The 2022 Power List. Photo Credit: Christos Georghiou/Shutterstock.com
2021 was a year when large segments of leisure travel came roaring back from the Covid-19 lockdown. However, business travel lagged well behind leisure in the recovery.
So, what did that mean for Travel Weekly's 2022 Power List? A lot of fluctuation.
The three largest corporate agencies (American Express Global Business Travel, BCD Travel, CWT) remained in the top 5 because their sizable lead in sales volume made them invulnerable to challenges from below, even though those three companies each had a 70% to 80% decrease in sales from 2019.
Big changes in the Power List
We start to see the movement right below CWT. American Express Travel (No. 6), propelled by the recovery of leisure travel, passed Internova. American Express Travel's sales were down just 29% from 2019. Another large leisure agency, World Travel Holdings, reported sales that were down just 25%.
How was the Power List compiled? Read our methodology.

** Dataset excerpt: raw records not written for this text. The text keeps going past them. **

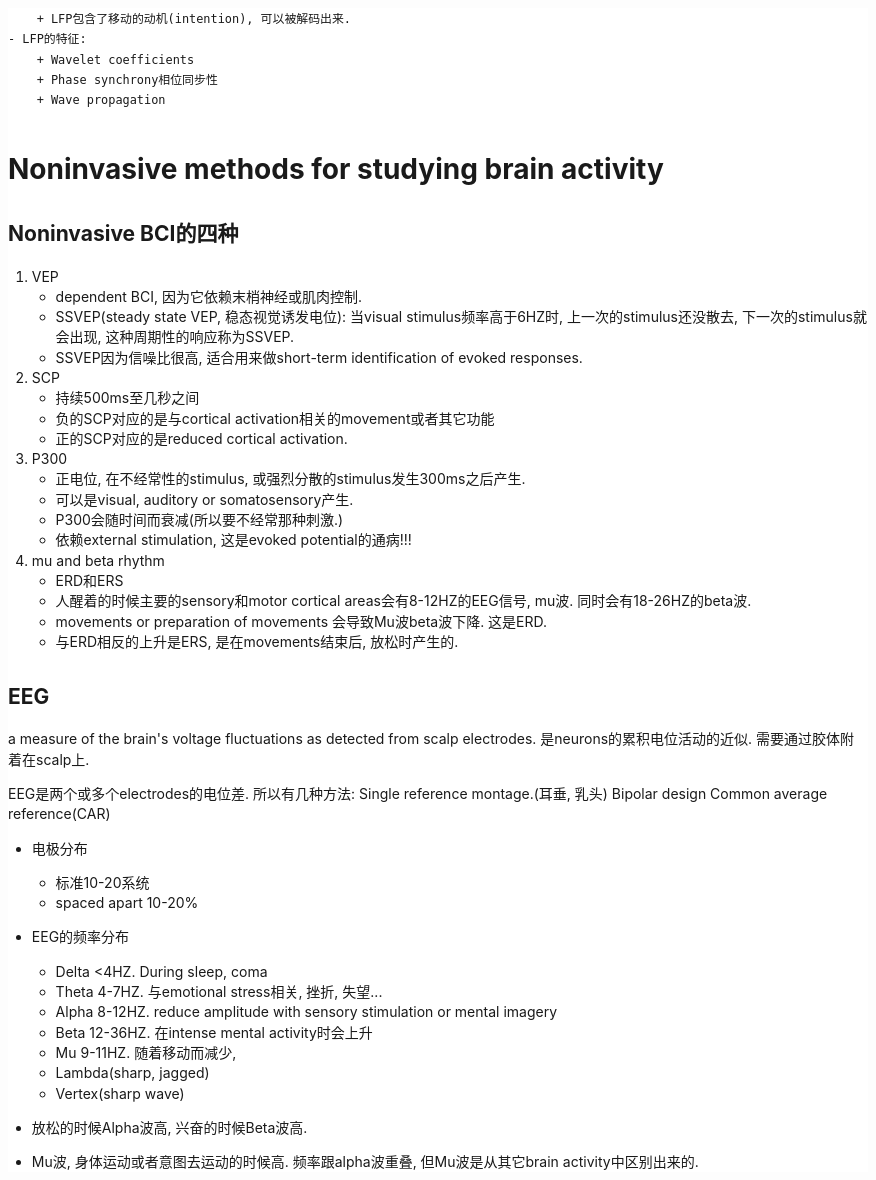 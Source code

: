 		+ LFP包含了移动的动机(intention), 可以被解码出来.
	- LFP的特征:
		+ Wavelet coefficients
		+ Phase synchrony相位同步性
		+ Wave propagation


# Noninvasive methods for studying brain activity


## Noninvasive BCI的四种
1. VEP
	- dependent BCI, 因为它依赖末梢神经或肌肉控制.
	- SSVEP(steady state VEP, 稳态视觉诱发电位): 当visual stimulus频率高于6HZ时, 上一次的stimulus还没散去, 下一次的stimulus就会出现, 这种周期性的响应称为SSVEP.
	- SSVEP因为信噪比很高, 适合用来做short-term identification of evoked responses.
2. SCP
	- 持续500ms至几秒之间
	- 负的SCP对应的是与cortical activation相关的movement或者其它功能
	- 正的SCP对应的是reduced cortical activation.
3. P300
	- 正电位, 在不经常性的stimulus, 或强烈分散的stimulus发生300ms之后产生.
	- 可以是visual, auditory or somatosensory产生.
	- P300会随时间而衰减(所以要不经常那种刺激.)
	- 依赖external stimulation, 这是evoked potential的通病!!!
4. mu and beta rhythm
	- ERD和ERS
	- 人醒着的时候主要的sensory和motor cortical areas会有8-12HZ的EEG信号, mu波. 同时会有18-26HZ的beta波.
	- movements or preparation of movements 会导致Mu波beta波下降. 这是ERD.
	- 与ERD相反的上升是ERS, 是在movements结束后, 放松时产生的.



## EEG 
a measure of the brain's voltage fluctuations as detected from scalp electrodes. 是neurons的累积电位活动的近似.
需要通过胶体附着在scalp上.

EEG是两个或多个electrodes的电位差.
所以有几种方法:
Single reference montage.(耳垂, 乳头)
Bipolar design
Common average reference(CAR)

* 电极分布
	- 标准10-20系统
	- spaced apart 10-20%

* EEG的频率分布
	- Delta <4HZ. During sleep, coma
	- Theta 4-7HZ. 与emotional stress相关, 挫折, 失望...
	- Alpha 8-12HZ. reduce amplitude with sensory stimulation or mental imagery
	- Beta 12-36HZ. 在intense mental activity时会上升
	- Mu 9-11HZ. 随着移动而减少, 
	- Lambda(sharp, jagged)
	- Vertex(sharp wave)
* 放松的时候Alpha波高, 兴奋的时候Beta波高. 
* Mu波, 身体运动或者意图去运动的时候高. 频率跟alpha波重叠, 但Mu波是从其它brain activity中区别出来的.
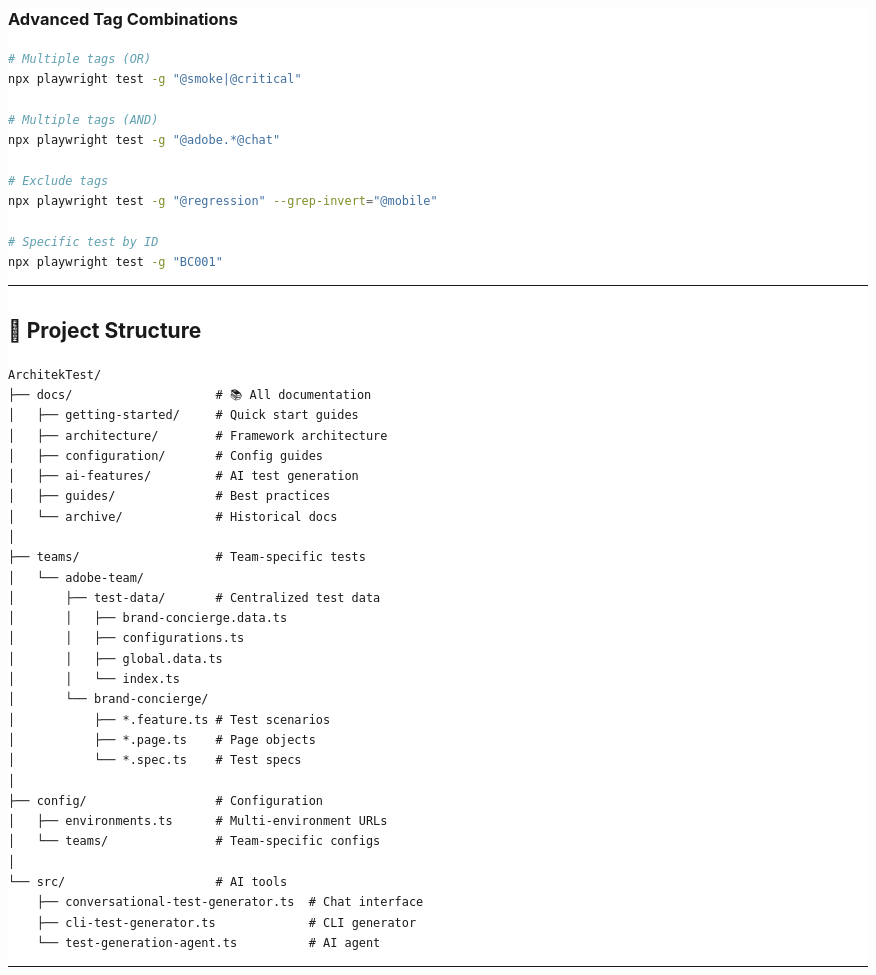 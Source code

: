 ### Advanced Tag Combinations
```bash
# Multiple tags (OR)
npx playwright test -g "@smoke|@critical"

# Multiple tags (AND)
npx playwright test -g "@adobe.*@chat"

# Exclude tags
npx playwright test -g "@regression" --grep-invert="@mobile"

# Specific test by ID
npx playwright test -g "BC001"
```

---

## 📁 Project Structure

```
ArchitekTest/
├── docs/                    # 📚 All documentation
│   ├── getting-started/     # Quick start guides
│   ├── architecture/        # Framework architecture
│   ├── configuration/       # Config guides
│   ├── ai-features/         # AI test generation
│   ├── guides/              # Best practices
│   └── archive/             # Historical docs
│
├── teams/                   # Team-specific tests
│   └── adobe-team/
│       ├── test-data/       # Centralized test data
│       │   ├── brand-concierge.data.ts
│       │   ├── configurations.ts
│       │   ├── global.data.ts
│       │   └── index.ts
│       └── brand-concierge/
│           ├── *.feature.ts # Test scenarios
│           ├── *.page.ts    # Page objects
│           └── *.spec.ts    # Test specs
│
├── config/                  # Configuration
│   ├── environments.ts      # Multi-environment URLs
│   └── teams/               # Team-specific configs
│
└── src/                     # AI tools
    ├── conversational-test-generator.ts  # Chat interface
    ├── cli-test-generator.ts             # CLI generator
    └── test-generation-agent.ts          # AI agent
```

---
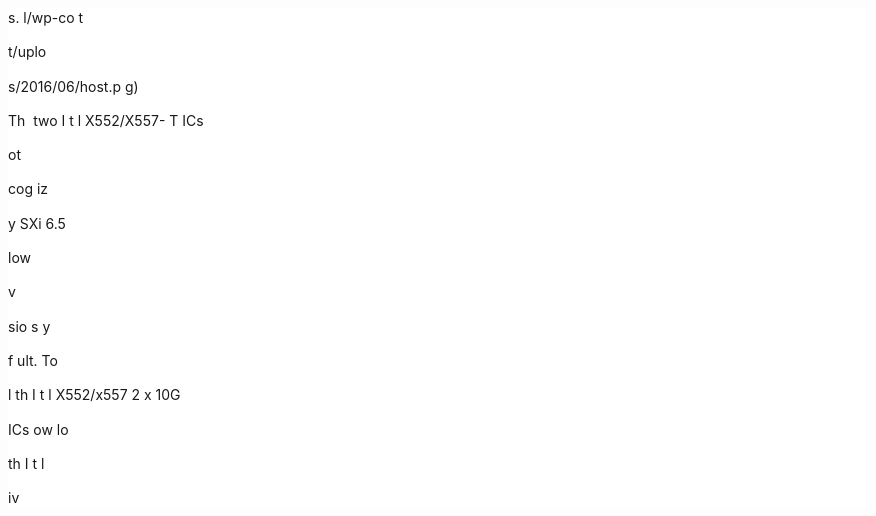 



s.
l/wp-co
t

t/uplo

s/2016/06/host.p
g)

Th
 two I
t
l X552/X557-
T 
ICs 


 
ot 

cog
iz

 
y 
SXi 6.5 


 low

 v

sio
s 
y 

f
ult. To 



l
 th
 I
t
l X552/x557 2 x 10G

 
ICs 
ow
lo

 th
 I
t
l 

iv
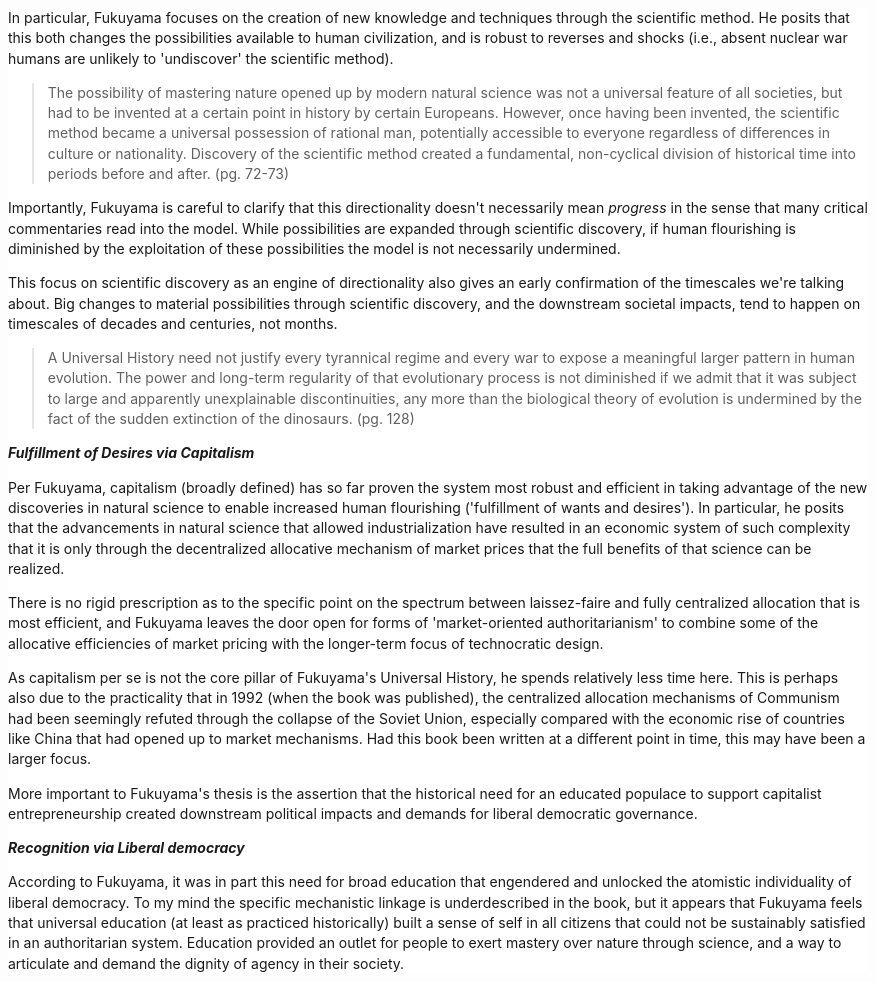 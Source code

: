 In particular, Fukuyama focuses on the creation of new knowledge and techniques through the scientific method. He posits that this both changes the possibilities available to human civilization, and is robust to reverses and shocks (i.e., absent nuclear war humans are unlikely to 'undiscover' the scientific method).

>The possibility of mastering nature opened up by modern natural science was not a universal feature of all societies, but had to be invented at a certain point in history by certain Europeans. However, once having been invented, the scientific method became a  universal possession of rational man, potentially accessible to everyone regardless of differences in culture or nationality. Discovery of the scientific method created a fundamental, non-cyclical division of historical time into periods before and after. (pg. 72-73)

Importantly, Fukuyama is careful to clarify that this directionality doesn't necessarily mean _progress_ in the sense that many critical commentaries read into the model. While possibilities are expanded through scientific discovery, if human flourishing is diminished by the exploitation of these possibilities the model is not necessarily undermined.

This focus on scientific discovery as an engine of directionality also gives an early confirmation of the timescales we're talking about. Big changes to material possibilities through scientific discovery, and the downstream societal impacts, tend to happen on timescales of decades and centuries, not months.

>A Universal History need not justify every tyrannical regime and every war to expose a meaningful larger pattern in human evolution. The power and long-term regularity of that evolutionary process is not diminished if we admit that it was subject to large and apparently unexplainable discontinuities, any more than the biological theory of evolution is undermined by the fact of the sudden extinction of the dinosaurs. (pg. 128)

***Fulfillment of Desires via Capitalism***

Per Fukuyama, capitalism (broadly defined) has so far proven the system most robust and efficient in taking advantage of the new discoveries in natural science to enable increased human flourishing ('fulfillment of wants and desires'). In particular, he posits that the advancements in natural science that allowed industrialization have resulted in an economic system of such complexity that it is only through the decentralized allocative mechanism of market prices that the full benefits of that science can be realized.

There is no rigid prescription as to the specific point on the spectrum between laissez-faire and fully centralized allocation that is most efficient, and Fukuyama leaves the door open for forms of 'market-oriented authoritarianism' to combine some of the allocative efficiencies of market pricing with the longer-term focus of technocratic design.

As capitalism per se is not the core pillar of Fukuyama's Universal History, he spends relatively less time here. This is perhaps also due to the practicality that in 1992 (when the book was published), the centralized allocation mechanisms of Communism had been seemingly refuted through the collapse of the Soviet Union, especially compared with the economic rise of countries like China that had opened up to market mechanisms. Had this book been written at a different point in time, this may have been a larger focus.

More important to Fukuyama's thesis is the assertion that the historical need for an educated populace to support capitalist entrepreneurship created downstream political impacts and demands for liberal democratic governance.

***Recognition via Liberal democracy***

According to Fukuyama, it was in part this need for broad education that engendered and unlocked the atomistic individuality of liberal democracy. To my mind the specific mechanistic linkage is underdescribed in the book, but it appears that Fukuyama feels that universal education (at least as practiced historically) built a sense of self in all citizens that could not be sustainably satisfied in an authoritarian system. Education provided an outlet for people to exert mastery over nature through science, and a way to articulate and demand the dignity of agency in their society.
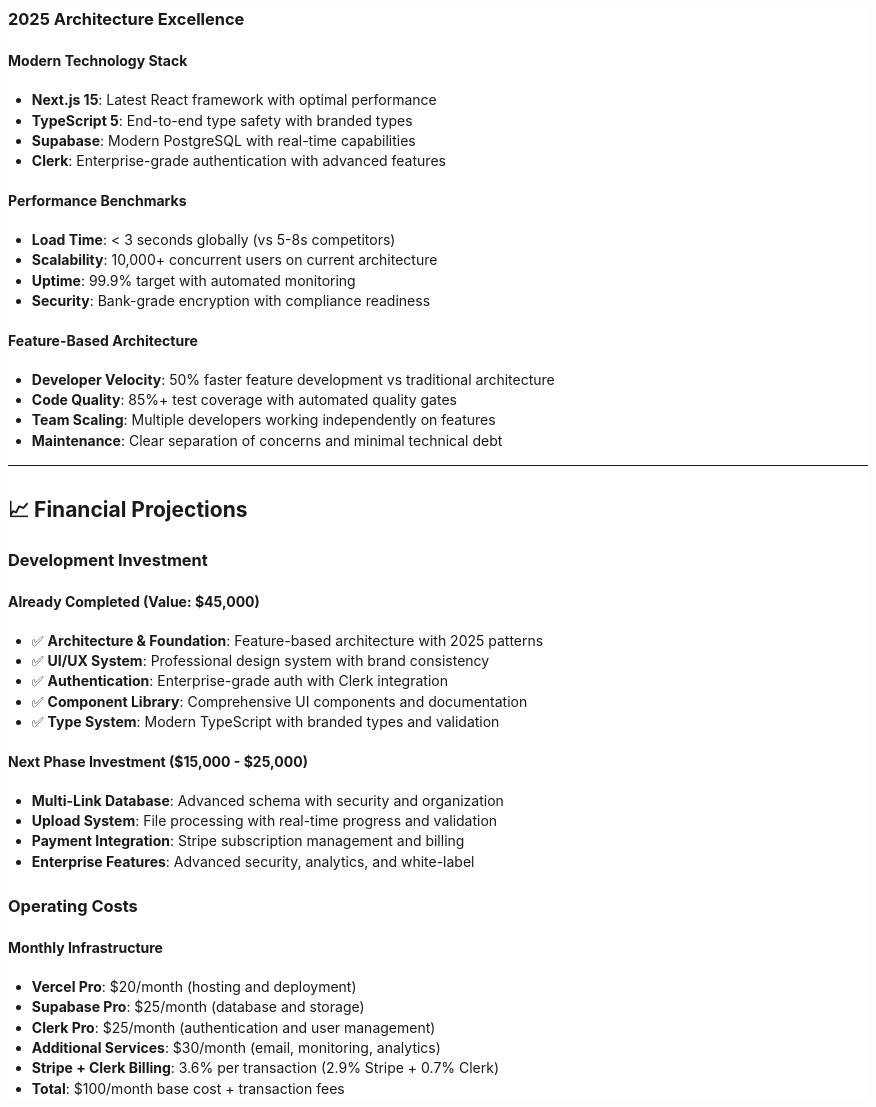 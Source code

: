 ### **2025 Architecture Excellence**

#### **Modern Technology Stack**

- **Next.js 15**: Latest React framework with optimal performance
- **TypeScript 5**: End-to-end type safety with branded types
- **Supabase**: Modern PostgreSQL with real-time capabilities
- **Clerk**: Enterprise-grade authentication with advanced features

#### **Performance Benchmarks**

- **Load Time**: < 3 seconds globally (vs 5-8s competitors)
- **Scalability**: 10,000+ concurrent users on current architecture
- **Uptime**: 99.9% target with automated monitoring
- **Security**: Bank-grade encryption with compliance readiness

#### **Feature-Based Architecture**

- **Developer Velocity**: 50% faster feature development vs traditional architecture
- **Code Quality**: 85%+ test coverage with automated quality gates
- **Team Scaling**: Multiple developers working independently on features
- **Maintenance**: Clear separation of concerns and minimal technical debt

---

## 📈 **Financial Projections**

### **Development Investment**

#### **Already Completed** (Value: $45,000)

- ✅ **Architecture & Foundation**: Feature-based architecture with 2025 patterns
- ✅ **UI/UX System**: Professional design system with brand consistency
- ✅ **Authentication**: Enterprise-grade auth with Clerk integration
- ✅ **Component Library**: Comprehensive UI components and documentation
- ✅ **Type System**: Modern TypeScript with branded types and validation

#### **Next Phase Investment** ($15,000 - $25,000)

- **Multi-Link Database**: Advanced schema with security and organization
- **Upload System**: File processing with real-time progress and validation
- **Payment Integration**: Stripe subscription management and billing
- **Enterprise Features**: Advanced security, analytics, and white-label

### **Operating Costs**

#### **Monthly Infrastructure**

- **Vercel Pro**: $20/month (hosting and deployment)
- **Supabase Pro**: $25/month (database and storage)
- **Clerk Pro**: $25/month (authentication and user management)
- **Additional Services**: $30/month (email, monitoring, analytics)
- **Stripe + Clerk Billing**: 3.6% per transaction (2.9% Stripe + 0.7% Clerk)
- **Total**: $100/month base cost + transaction fees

Moving further down the list, we encounter more big swings. A couple of the regional corporate agencies that were ranked in the 20s in 2020 fell into the bottom third of the Power List.
The corporate agencies that were at the end of the 2020 Power List but had more than $100 million in sales (a Travel Weekly standard for making the list that was waived for 2022) fell well under $100 million. Some fell to under $50 million.
Upward movers in the Power List
Global Marine Travel was a corporate agency that bucked the trend due to its niche of moving crew to cruise ships. Sales were up 8% from two years earlier because cruise lines were ramping up their operations in 2021. The agency jumped to No. 29, up from No. 42.
Jump into the 2022 Power List.
Other upward movers on the list were a few host agencies: Avoya (No. 29 to 22), Travel Experts (No. 30 to 26) and OutsideAgents.com (No. 34 to 19). OutsideAgents moved up 15 spots, propelled by a whopping 32% increase in sales from two years earlier. Likewise, host agency InteleTravel (No. 24) said its sales rose 30% from 2019.
Another high performer is a Power List newcomer, travel app Hopper, which reached No. 10 with $2 billion in sales. The company says year-over-year revenue grew 300% in 2021.
Luxury sellers making their debut or reappearance on the Power List this year include Brownell Travel, Embark Beyond and Avenue Two Travel. The Power List now has a second specialist in the Orlando parks with Marvelous Mouse Travels joining Small World Vacations.
We suspect that there might be other luxury sellers and Orlando specialists that might have qualified for this year's list, and we hope they'll contact Travel Weekly to get a questionnaire next year.
Missing travel agencies
You may notice some names missing from this year's list. Corporate agencies Balboa Travel and Atlas Travel declined to participate this year.
The Power List also lost some agencies to consolidation. American Express GBT bought Ovation Travel Group; BCD purchased Adelman; Frosch acquired Valerie Wilson Travel and the corporate business of Conlin Travel; and Direct Travel acquired the corporate division of Short's Travel Management.
Update: Adjustments to the Power List
Following the publication of the 2022 Power List, we were notified by a few of the agencies on the list that the numbers they had submitted were based on figures that were not in full alignment with the required criteria, which ask that total global sales be those for which the agency is the agent of record in the eyes of suppliers.
To ensure that the list remains an accurate apples-to-apples comparison, they have resubmitted their numbers, which resulted in some changes in the rankings.
This article was updated July 8 to include information about adjustments to the 2022 Power List rankings.